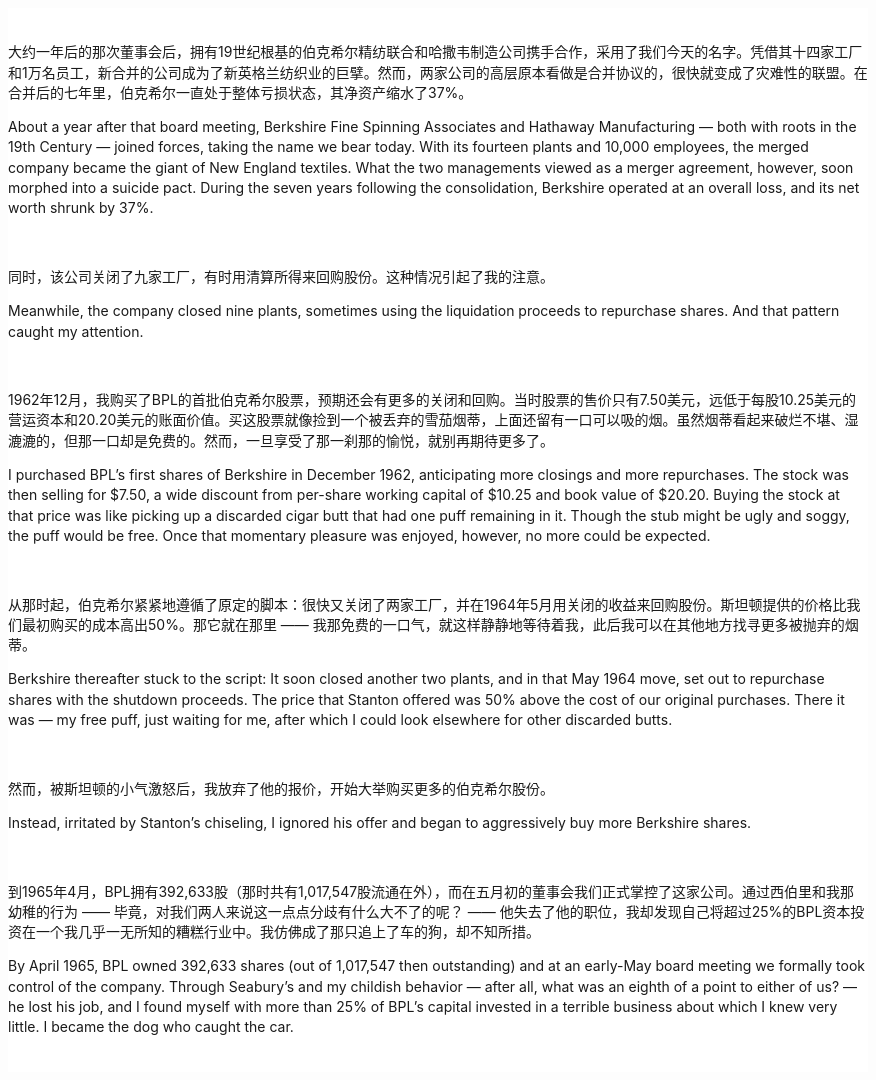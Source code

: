 <br>

大约一年后的那次董事会后，拥有19世纪根基的伯克希尔精纺联合和哈撒韦制造公司携手合作，采用了我们今天的名字。凭借其十四家工厂和1万名员工，新合并的公司成为了新英格兰纺织业的巨擘。然而，两家公司的高层原本看做是合并协议的，很快就变成了灾难性的联盟。在合并后的七年里，伯克希尔一直处于整体亏损状态，其净资产缩水了37%。

About a year after that board meeting, Berkshire Fine Spinning Associates and Hathaway Manufacturing — both with roots in the 19th Century — joined forces, taking the name we bear today. With its fourteen plants and 10,000 employees, the merged company became the giant of New England textiles. What the two managements viewed as a merger agreement, however, soon morphed into a suicide pact. During the seven years following the consolidation, Berkshire operated at an overall loss, and its net worth shrunk by 37%.

<br>

同时，该公司关闭了九家工厂，有时用清算所得来回购股份。这种情况引起了我的注意。

Meanwhile, the company closed nine plants, sometimes using the liquidation proceeds to repurchase shares. And that pattern caught my attention.

<br>

1962年12月，我购买了BPL的首批伯克希尔股票，预期还会有更多的关闭和回购。当时股票的售价只有7.50美元，远低于每股10.25美元的营运资本和20.20美元的账面价值。买这股票就像捡到一个被丢弃的雪茄烟蒂，上面还留有一口可以吸的烟。虽然烟蒂看起来破烂不堪、湿漉漉的，但那一口却是免费的。然而，一旦享受了那一刹那的愉悦，就别再期待更多了。

I purchased BPL’s first shares of Berkshire in December 1962, anticipating more closings and more repurchases. The stock was then selling for $7.50, a wide discount from per-share working capital of $10.25 and book value of $20.20. Buying the stock at that price was like picking up a discarded cigar butt that had one puff remaining in it. Though the stub might be ugly and soggy, the puff would be free. Once that momentary pleasure was enjoyed, however, no more could be expected.

<br>

从那时起，伯克希尔紧紧地遵循了原定的脚本：很快又关闭了两家工厂，并在1964年5月用关闭的收益来回购股份。斯坦顿提供的价格比我们最初购买的成本高出50%。那它就在那里 —— 我那免费的一口气，就这样静静地等待着我，此后我可以在其他地方找寻更多被抛弃的烟蒂。

Berkshire thereafter stuck to the script: It soon closed another two plants, and in that May 1964 move, set out to repurchase shares with the shutdown proceeds. The price that Stanton offered was 50% above the cost of our original purchases. There it was — my free puff, just waiting for me, after which I could look elsewhere for other discarded butts.

<br>

然而，被斯坦顿的小气激怒后，我放弃了他的报价，开始大举购买更多的伯克希尔股份。

Instead, irritated by Stanton’s chiseling, I ignored his offer and began to aggressively buy more Berkshire shares.

<br>

到1965年4月，BPL拥有392,633股（那时共有1,017,547股流通在外），而在五月初的董事会我们正式掌控了这家公司。通过西伯里和我那幼稚的行为 —— 毕竟，对我们两人来说这一点点分歧有什么大不了的呢？ —— 他失去了他的职位，我却发现自己将超过25%的BPL资本投资在一个我几乎一无所知的糟糕行业中。我仿佛成了那只追上了车的狗，却不知所措。

By April 1965, BPL owned 392,633 shares (out of 1,017,547 then outstanding) and at an early-May board meeting we formally took control of the company. Through Seabury’s and my childish behavior — after all, what was an eighth of a point to either of us? — he lost his job, and I found myself with more than 25% of BPL’s capital invested in a terrible business about which I knew very little. I became the dog who caught the car.

<br>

★ ★ ★ ★ ★

▶ Exercise objective: Copy every line exactly, from the opening line of the entries down to the line holding "大约一年后的那次董事会后，拥", and keep the pictures out.

▶ Task response:
Source code

: <br>

大约一年后的那次董事会后，拥有19世纪根基的伯克希尔精纺联合和哈撒韦制造公司携手合作，采用了我们今天的名字。凭借其十四家工厂和1万名员工，新合并的公司成为了新英格兰纺织业的巨擘。然而，两家公司的高层原本看做是合并协议的，很快就变成了灾难性的联盟。在合并后的七年里，伯克希尔一直处于整体亏损状态，其净资产缩水了37%。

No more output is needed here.